Description of the task: For the entries below, the expected answer is the line with "- [ ] **B.5.1** Frontend", the line with "- [ ] **B.5.3** Automation", and every line between them, exactly as written, and nothing more.

[[ Data for processing open ]]

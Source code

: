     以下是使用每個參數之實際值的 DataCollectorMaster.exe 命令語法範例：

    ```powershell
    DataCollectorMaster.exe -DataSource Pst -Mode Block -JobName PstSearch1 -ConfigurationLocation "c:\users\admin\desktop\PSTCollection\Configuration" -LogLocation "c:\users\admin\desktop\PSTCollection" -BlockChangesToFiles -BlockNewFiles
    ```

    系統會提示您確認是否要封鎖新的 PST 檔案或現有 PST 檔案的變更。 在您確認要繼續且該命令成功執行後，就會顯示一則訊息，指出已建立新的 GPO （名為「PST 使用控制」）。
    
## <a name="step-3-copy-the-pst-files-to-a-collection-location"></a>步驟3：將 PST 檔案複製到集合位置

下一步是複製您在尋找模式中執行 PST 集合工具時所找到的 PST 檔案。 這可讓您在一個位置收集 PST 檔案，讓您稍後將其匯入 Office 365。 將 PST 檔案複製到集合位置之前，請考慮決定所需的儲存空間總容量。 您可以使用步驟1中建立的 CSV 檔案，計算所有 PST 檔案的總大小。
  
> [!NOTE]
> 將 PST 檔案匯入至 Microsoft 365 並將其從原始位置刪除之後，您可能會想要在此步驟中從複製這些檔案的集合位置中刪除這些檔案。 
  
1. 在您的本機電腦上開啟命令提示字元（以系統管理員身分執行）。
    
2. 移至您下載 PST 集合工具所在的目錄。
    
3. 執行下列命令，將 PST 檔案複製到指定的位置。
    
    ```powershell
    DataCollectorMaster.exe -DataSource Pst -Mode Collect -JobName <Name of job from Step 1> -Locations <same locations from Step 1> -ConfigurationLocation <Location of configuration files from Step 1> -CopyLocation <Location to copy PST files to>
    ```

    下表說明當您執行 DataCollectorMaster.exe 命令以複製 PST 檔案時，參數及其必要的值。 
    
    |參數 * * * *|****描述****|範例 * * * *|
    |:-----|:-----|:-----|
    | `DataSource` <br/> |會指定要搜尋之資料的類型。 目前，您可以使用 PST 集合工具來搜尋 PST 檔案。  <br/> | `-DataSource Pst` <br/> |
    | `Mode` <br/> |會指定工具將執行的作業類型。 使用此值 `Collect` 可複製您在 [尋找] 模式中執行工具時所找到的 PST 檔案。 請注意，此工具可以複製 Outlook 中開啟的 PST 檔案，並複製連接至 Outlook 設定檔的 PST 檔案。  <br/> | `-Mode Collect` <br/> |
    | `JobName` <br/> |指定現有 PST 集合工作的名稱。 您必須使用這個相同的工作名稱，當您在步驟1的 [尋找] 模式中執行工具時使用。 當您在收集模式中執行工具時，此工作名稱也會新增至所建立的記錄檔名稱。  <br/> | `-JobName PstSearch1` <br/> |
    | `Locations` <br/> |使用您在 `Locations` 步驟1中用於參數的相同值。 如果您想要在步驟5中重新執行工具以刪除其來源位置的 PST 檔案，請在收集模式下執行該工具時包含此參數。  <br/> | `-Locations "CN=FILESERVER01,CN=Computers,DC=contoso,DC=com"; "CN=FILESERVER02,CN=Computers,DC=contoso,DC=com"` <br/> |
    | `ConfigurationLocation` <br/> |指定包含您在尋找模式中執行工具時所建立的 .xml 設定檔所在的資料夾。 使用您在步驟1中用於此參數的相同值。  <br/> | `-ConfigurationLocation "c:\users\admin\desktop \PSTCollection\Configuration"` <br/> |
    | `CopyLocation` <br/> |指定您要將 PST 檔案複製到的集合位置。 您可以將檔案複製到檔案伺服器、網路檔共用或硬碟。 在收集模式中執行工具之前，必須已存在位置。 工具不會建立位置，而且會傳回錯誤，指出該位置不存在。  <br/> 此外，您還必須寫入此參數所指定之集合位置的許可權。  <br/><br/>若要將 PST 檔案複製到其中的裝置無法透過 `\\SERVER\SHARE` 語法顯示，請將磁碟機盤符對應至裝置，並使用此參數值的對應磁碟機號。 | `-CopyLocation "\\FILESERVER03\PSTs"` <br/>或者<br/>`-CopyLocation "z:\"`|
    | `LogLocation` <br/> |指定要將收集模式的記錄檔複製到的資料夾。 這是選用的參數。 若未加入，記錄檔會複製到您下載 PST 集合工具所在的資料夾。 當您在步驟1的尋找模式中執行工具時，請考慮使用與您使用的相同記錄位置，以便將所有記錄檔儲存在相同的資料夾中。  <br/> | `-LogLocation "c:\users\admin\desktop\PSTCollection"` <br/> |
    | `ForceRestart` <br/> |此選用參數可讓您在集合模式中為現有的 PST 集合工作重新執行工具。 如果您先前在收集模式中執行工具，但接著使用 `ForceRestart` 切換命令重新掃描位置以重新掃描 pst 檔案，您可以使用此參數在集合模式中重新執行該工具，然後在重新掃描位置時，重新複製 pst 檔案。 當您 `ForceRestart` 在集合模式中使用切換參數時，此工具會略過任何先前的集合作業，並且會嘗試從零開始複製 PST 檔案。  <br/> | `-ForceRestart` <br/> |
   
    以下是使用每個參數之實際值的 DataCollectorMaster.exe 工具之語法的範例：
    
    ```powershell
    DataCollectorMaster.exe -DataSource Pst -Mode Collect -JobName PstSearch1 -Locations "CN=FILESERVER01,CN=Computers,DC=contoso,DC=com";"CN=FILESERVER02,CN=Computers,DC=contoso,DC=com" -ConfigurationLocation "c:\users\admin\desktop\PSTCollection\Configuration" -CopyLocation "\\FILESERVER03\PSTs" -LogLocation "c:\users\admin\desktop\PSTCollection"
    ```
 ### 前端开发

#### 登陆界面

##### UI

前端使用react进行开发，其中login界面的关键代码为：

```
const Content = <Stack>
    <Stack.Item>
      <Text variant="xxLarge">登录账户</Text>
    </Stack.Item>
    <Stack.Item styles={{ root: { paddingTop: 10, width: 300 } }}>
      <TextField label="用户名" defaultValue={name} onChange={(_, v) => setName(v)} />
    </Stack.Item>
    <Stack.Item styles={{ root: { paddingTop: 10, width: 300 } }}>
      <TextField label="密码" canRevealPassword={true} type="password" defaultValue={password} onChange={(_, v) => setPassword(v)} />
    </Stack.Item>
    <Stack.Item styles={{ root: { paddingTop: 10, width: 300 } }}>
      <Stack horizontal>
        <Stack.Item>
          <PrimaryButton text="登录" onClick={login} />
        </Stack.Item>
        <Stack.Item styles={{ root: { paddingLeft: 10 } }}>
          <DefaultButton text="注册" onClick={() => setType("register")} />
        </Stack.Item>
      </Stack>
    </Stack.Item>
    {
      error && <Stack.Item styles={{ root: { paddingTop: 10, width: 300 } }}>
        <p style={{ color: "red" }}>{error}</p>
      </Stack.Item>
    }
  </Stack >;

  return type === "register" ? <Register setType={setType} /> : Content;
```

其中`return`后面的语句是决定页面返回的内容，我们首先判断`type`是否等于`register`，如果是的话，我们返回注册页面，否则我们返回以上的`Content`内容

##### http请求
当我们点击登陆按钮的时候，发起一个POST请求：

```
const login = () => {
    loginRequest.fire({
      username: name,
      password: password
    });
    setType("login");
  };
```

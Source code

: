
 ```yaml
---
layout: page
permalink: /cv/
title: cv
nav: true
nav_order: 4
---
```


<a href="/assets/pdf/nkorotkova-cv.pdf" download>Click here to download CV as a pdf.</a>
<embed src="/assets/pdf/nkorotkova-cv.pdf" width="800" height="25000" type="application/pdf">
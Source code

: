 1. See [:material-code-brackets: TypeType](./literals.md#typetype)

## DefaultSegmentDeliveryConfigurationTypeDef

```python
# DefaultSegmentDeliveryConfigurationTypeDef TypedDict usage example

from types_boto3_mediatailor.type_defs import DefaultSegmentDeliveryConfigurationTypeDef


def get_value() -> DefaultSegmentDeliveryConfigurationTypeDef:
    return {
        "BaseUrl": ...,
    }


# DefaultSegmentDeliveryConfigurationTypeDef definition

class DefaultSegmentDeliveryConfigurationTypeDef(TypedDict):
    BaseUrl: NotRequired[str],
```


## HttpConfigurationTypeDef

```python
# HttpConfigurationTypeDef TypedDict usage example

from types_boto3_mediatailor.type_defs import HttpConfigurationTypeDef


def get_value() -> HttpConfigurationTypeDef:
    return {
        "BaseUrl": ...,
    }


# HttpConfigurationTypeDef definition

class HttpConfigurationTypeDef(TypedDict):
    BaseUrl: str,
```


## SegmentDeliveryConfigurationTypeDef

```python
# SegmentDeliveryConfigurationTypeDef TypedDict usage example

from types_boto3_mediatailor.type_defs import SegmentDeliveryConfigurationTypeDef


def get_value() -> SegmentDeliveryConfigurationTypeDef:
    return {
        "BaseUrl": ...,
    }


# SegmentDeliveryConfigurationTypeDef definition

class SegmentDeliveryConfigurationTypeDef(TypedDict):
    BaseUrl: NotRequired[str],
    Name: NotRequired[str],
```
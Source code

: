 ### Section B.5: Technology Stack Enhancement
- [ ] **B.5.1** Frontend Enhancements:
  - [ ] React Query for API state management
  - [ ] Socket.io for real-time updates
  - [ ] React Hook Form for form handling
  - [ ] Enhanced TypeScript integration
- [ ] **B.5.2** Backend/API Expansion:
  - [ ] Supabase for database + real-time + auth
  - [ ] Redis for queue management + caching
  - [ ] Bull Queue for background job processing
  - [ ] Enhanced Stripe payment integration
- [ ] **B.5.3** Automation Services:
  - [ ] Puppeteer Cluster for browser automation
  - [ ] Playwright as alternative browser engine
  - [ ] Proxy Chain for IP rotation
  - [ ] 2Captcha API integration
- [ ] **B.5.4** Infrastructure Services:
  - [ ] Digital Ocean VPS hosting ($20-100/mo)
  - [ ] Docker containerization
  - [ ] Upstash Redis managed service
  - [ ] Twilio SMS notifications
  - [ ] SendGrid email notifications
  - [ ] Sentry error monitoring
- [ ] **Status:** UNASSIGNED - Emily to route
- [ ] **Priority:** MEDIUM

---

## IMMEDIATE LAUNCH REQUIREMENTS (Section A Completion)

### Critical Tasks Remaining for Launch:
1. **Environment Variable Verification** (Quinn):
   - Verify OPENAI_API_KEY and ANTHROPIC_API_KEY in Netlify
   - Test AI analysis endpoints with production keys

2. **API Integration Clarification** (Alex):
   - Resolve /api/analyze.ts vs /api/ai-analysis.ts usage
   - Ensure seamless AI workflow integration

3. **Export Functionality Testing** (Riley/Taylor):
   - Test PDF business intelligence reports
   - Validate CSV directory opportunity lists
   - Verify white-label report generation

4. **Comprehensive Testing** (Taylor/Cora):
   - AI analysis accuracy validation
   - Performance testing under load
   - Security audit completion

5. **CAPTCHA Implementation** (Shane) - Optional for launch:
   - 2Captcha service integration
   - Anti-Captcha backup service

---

[[ Data for processing closed ]]

Solution to the exercise:
- [ ] **B.5.1** Frontend Enhancements:
  - [ ] React Query for API state management
  - [ ] Socket.io for real-time updates
  - [ ] React Hook Form for form handling
  - [ ] Enhanced TypeScript integration
- [ ] **B.5.2** Backend/API Expansion:
  - [ ] Supabase for database + real-time + auth
  - [ ] Redis for queue management + caching
  - [ ] Bull Queue for background job processing
  - [ ] Enhanced Stripe payment integration
- [ ] **B.5.3** Automation Services:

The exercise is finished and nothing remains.